* [EXERCISE DESCRIPTION]: Each record in the listing below is to be duplicated exactly.
§ §
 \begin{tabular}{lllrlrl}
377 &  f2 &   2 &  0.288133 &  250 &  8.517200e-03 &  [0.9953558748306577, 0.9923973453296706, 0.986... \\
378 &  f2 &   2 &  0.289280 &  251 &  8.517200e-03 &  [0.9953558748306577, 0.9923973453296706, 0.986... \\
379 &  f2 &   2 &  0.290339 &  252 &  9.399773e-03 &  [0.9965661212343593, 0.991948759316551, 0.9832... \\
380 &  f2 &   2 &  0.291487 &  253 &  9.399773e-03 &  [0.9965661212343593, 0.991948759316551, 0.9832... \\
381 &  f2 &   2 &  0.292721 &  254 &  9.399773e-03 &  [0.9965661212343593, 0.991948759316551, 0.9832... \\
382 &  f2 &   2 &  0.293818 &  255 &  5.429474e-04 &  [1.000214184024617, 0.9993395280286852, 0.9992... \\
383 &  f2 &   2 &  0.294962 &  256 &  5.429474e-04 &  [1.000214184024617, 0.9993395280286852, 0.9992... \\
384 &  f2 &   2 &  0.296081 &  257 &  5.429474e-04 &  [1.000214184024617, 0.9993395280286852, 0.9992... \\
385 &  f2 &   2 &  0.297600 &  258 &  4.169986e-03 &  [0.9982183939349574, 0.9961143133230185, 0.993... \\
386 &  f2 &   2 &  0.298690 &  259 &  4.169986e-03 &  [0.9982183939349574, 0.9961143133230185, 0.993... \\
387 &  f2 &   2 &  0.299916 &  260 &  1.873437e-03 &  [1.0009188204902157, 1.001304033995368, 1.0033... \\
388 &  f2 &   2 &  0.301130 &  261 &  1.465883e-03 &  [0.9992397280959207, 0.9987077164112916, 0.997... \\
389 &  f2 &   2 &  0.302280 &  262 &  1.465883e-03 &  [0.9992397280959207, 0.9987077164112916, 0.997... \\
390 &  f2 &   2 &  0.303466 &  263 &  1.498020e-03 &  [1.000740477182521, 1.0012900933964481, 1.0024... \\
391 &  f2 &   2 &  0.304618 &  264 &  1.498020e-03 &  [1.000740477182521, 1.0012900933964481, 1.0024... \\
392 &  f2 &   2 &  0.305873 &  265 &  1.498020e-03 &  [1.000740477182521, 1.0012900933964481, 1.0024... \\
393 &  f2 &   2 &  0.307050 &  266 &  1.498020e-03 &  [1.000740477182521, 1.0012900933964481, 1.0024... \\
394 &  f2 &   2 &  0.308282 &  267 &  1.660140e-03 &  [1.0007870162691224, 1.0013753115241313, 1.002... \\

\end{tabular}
§ §
* [EXERCISE RESPONSE]:
 \begin{tabular}{lllrlrl}
377 &  f2 &   2 &  0.288133 &  250 &  8.517200e-03 &  [0.9953558748306577, 0.9923973453296706, 0.986... \\
378 &  f2 &   2 &  0.289280 &  251 &  8.517200e-03 &  [0.9953558748306577, 0.9923973453296706, 0.986... \\
379 &  f2 &   2 &  0.290339 &  252 &  9.399773e-03 &  [0.9965661212343593, 0.991948759316551, 0.9832... \\
380 &  f2 &   2 &  0.291487 &  253 &  9.399773e-03 &  [0.9965661212343593, 0.991948759316551, 0.9832... \\
381 &  f2 &   2 &  0.292721 &  254 &  9.399773e-03 &  [0.9965661212343593, 0.991948759316551, 0.9832... \\
382 &  f2 &   2 &  0.293818 &  255 &  5.429474e-04 &  [1.000214184024617, 0.9993395280286852, 0.9992... \\
383 &  f2 &   2 &  0.294962 &  256 &  5.429474e-04 &  [1.000214184024617, 0.9993395280286852, 0.9992... \\
384 &  f2 &   2 &  0.296081 &  257 &  5.429474e-04 &  [1.000214184024617, 0.9993395280286852, 0.9992... \\
385 &  f2 &   2 &  0.297600 &  258 &  4.169986e-03 &  [0.9982183939349574, 0.9961143133230185, 0.993... \\
386 &  f2 &   2 &  0.298690 &  259 &  4.169986e-03 &  [0.9982183939349574, 0.9961143133230185, 0.993... \\
387 &  f2 &   2 &  0.299916 &  260 &  1.873437e-03 &  [1.0009188204902157, 1.001304033995368, 1.0033... \\
388 &  f2 &   2 &  0.301130 &  261 &  1.465883e-03 &  [0.9992397280959207, 0.9987077164112916, 0.997... \\
389 &  f2 &   2 &  0.302280 &  262 &  1.465883e-03 &  [0.9992397280959207, 0.9987077164112916, 0.997... \\
390 &  f2 &   2 &  0.303466 &  263 &  1.498020e-03 &  [1.000740477182521, 1.0012900933964481, 1.0024... \\
391 &  f2 &   2 &  0.304618 &  264 &  1.498020e-03 &  [1.000740477182521, 1.0012900933964481, 1.0024... \\
392 &  f2 &   2 &  0.305873 &  265 &  1.498020e-03 &  [1.000740477182521, 1.0012900933964481, 1.0024... \\
393 &  f2 &   2 &  0.307050 &  266 &  1.498020e-03 &  [1.000740477182521, 1.0012900933964481, 1.0024... \\
394 &  f2 &   2 &  0.308282 &  267 &  1.660140e-03 &  [1.0007870162691224, 1.0013753115241313, 1.002... \\

\end{tabular}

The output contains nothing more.